Copy out all the entries exactly.

───── Data extract ─────

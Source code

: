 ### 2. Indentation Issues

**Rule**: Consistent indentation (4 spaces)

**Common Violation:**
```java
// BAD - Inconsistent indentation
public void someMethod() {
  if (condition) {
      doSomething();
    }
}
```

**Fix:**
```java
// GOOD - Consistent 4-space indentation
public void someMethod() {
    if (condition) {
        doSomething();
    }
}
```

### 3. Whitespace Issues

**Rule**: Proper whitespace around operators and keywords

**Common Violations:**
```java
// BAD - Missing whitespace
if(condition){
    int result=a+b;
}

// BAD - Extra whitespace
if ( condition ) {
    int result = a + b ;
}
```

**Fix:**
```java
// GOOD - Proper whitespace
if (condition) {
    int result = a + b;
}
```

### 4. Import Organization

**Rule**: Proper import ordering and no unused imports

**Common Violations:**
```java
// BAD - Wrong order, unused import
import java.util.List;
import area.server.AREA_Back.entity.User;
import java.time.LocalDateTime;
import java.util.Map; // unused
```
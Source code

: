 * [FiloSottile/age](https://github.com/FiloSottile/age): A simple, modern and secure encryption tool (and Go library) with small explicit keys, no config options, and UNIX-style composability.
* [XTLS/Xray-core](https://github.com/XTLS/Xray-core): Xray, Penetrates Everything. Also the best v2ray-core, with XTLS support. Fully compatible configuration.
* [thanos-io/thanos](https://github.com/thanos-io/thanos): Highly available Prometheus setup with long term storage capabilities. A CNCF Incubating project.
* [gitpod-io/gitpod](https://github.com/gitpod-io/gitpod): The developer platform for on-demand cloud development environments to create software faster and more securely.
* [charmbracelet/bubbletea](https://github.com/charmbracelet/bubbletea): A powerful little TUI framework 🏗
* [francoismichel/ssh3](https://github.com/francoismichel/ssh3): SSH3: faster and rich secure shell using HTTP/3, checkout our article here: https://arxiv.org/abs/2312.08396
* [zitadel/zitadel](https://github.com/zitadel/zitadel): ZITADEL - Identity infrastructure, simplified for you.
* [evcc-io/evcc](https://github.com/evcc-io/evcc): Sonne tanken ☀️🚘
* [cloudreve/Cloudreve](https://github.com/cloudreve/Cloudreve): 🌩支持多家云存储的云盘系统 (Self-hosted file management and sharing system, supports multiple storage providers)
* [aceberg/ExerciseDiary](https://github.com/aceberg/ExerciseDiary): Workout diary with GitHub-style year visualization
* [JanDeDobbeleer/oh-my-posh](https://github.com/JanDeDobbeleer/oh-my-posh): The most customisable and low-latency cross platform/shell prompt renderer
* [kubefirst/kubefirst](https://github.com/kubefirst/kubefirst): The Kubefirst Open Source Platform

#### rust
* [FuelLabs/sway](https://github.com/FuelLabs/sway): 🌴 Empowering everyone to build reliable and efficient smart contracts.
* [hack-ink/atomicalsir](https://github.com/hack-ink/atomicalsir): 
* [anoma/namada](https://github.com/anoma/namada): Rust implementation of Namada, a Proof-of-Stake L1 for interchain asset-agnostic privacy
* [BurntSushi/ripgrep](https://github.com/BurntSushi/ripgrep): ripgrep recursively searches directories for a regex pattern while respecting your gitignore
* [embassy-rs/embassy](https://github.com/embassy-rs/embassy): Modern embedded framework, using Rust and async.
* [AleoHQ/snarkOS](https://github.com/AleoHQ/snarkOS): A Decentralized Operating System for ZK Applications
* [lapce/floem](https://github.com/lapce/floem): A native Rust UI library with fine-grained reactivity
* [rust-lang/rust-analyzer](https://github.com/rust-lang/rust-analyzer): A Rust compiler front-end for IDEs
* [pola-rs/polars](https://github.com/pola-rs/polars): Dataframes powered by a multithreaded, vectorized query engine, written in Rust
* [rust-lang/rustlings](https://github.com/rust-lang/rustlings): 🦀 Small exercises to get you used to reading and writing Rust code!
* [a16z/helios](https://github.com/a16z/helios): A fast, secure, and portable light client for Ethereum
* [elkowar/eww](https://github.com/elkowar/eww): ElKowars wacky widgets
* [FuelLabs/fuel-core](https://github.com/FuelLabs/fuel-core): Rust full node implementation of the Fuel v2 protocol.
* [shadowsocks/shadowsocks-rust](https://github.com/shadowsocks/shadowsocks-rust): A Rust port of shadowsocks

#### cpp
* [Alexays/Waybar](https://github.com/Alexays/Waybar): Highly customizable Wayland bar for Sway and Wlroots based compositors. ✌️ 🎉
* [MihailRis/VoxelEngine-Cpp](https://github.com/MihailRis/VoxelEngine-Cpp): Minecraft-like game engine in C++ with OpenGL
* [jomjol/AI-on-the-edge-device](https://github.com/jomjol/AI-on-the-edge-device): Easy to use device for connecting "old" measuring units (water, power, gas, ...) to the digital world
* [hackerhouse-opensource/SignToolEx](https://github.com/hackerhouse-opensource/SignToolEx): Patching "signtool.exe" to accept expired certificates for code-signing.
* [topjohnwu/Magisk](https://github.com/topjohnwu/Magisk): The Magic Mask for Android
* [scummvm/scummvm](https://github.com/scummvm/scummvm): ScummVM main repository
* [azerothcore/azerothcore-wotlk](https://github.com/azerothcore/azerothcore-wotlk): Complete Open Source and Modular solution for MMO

─────

**Response area:**
Source code

: ### 2. Indentation Issues

**Rule**: Consistent indentation (4 spaces)

**Common Violation:**
```java
// BAD - Inconsistent indentation
public void someMethod() {
  if (condition) {
      doSomething();
    }
}
```

**Fix:**
```java
// GOOD - Consistent 4-space indentation
public void someMethod() {
    if (condition) {
        doSomething();
    }
}
```

### 3. Whitespace Issues

**Rule**: Proper whitespace around operators and keywords

**Common Violations:**
```java
// BAD - Missing whitespace
if(condition){
    int result=a+b;
}

// BAD - Extra whitespace
if ( condition ) {
    int result = a + b ;
}
```

**Fix:**
```java
// GOOD - Proper whitespace
if (condition) {
    int result = a + b;
}
```

### 4. Import Organization

**Rule**: Proper import ordering and no unused imports

**Common Violations:**
```java
// BAD - Wrong order, unused import
import java.util.List;
import area.server.AREA_Back.entity.User;
import java.time.LocalDateTime;
import java.util.Map; // unused
```
Source code

: * [FiloSottile/age](https://github.com/FiloSottile/age): A simple, modern and secure encryption tool (and Go library) with small explicit keys, no config options, and UNIX-style composability.
* [XTLS/Xray-core](https://github.com/XTLS/Xray-core): Xray, Penetrates Everything. Also the best v2ray-core, with XTLS support. Fully compatible configuration.
* [thanos-io/thanos](https://github.com/thanos-io/thanos): Highly available Prometheus setup with long term storage capabilities. A CNCF Incubating project.
* [gitpod-io/gitpod](https://github.com/gitpod-io/gitpod): The developer platform for on-demand cloud development environments to create software faster and more securely.
* [charmbracelet/bubbletea](https://github.com/charmbracelet/bubbletea): A powerful little TUI framework 🏗
* [francoismichel/ssh3](https://github.com/francoismichel/ssh3): SSH3: faster and rich secure shell using HTTP/3, checkout our article here: https://arxiv.org/abs/2312.08396
* [zitadel/zitadel](https://github.com/zitadel/zitadel): ZITADEL - Identity infrastructure, simplified for you.
* [evcc-io/evcc](https://github.com/evcc-io/evcc): Sonne tanken ☀️🚘
* [cloudreve/Cloudreve](https://github.com/cloudreve/Cloudreve): 🌩支持多家云存储的云盘系统 (Self-hosted file management and sharing system, supports multiple storage providers)
* [aceberg/ExerciseDiary](https://github.com/aceberg/ExerciseDiary): Workout diary with GitHub-style year visualization
* [JanDeDobbeleer/oh-my-posh](https://github.com/JanDeDobbeleer/oh-my-posh): The most customisable and low-latency cross platform/shell prompt renderer
* [kubefirst/kubefirst](https://github.com/kubefirst/kubefirst): The Kubefirst Open Source Platform

#### rust
* [FuelLabs/sway](https://github.com/FuelLabs/sway): 🌴 Empowering everyone to build reliable and efficient smart contracts.
* [hack-ink/atomicalsir](https://github.com/hack-ink/atomicalsir): 
* [anoma/namada](https://github.com/anoma/namada): Rust implementation of Namada, a Proof-of-Stake L1 for interchain asset-agnostic privacy
* [BurntSushi/ripgrep](https://github.com/BurntSushi/ripgrep): ripgrep recursively searches directories for a regex pattern while respecting your gitignore
* [embassy-rs/embassy](https://github.com/embassy-rs/embassy): Modern embedded framework, using Rust and async.
* [AleoHQ/snarkOS](https://github.com/AleoHQ/snarkOS): A Decentralized Operating System for ZK Applications
* [lapce/floem](https://github.com/lapce/floem): A native Rust UI library with fine-grained reactivity
* [rust-lang/rust-analyzer](https://github.com/rust-lang/rust-analyzer): A Rust compiler front-end for IDEs
* [pola-rs/polars](https://github.com/pola-rs/polars): Dataframes powered by a multithreaded, vectorized query engine, written in Rust
* [rust-lang/rustlings](https://github.com/rust-lang/rustlings): 🦀 Small exercises to get you used to reading and writing Rust code!
* [a16z/helios](https://github.com/a16z/helios): A fast, secure, and portable light client for Ethereum
* [elkowar/eww](https://github.com/elkowar/eww): ElKowars wacky widgets
* [FuelLabs/fuel-core](https://github.com/FuelLabs/fuel-core): Rust full node implementation of the Fuel v2 protocol.
* [shadowsocks/shadowsocks-rust](https://github.com/shadowsocks/shadowsocks-rust): A Rust port of shadowsocks

#### cpp
* [Alexays/Waybar](https://github.com/Alexays/Waybar): Highly customizable Wayland bar for Sway and Wlroots based compositors. ✌️ 🎉
* [MihailRis/VoxelEngine-Cpp](https://github.com/MihailRis/VoxelEngine-Cpp): Minecraft-like game engine in C++ with OpenGL
* [jomjol/AI-on-the-edge-device](https://github.com/jomjol/AI-on-the-edge-device): Easy to use device for connecting "old" measuring units (water, power, gas, ...) to the digital world
* [hackerhouse-opensource/SignToolEx](https://github.com/hackerhouse-opensource/SignToolEx): Patching "signtool.exe" to accept expired certificates for code-signing.
* [topjohnwu/Magisk](https://github.com/topjohnwu/Magisk): The Magic Mask for Android
* [scummvm/scummvm](https://github.com/scummvm/scummvm): ScummVM main repository
* [azerothcore/azerothcore-wotlk](https://github.com/azerothcore/azerothcore-wotlk): Complete Open Source and Modular solution for MMO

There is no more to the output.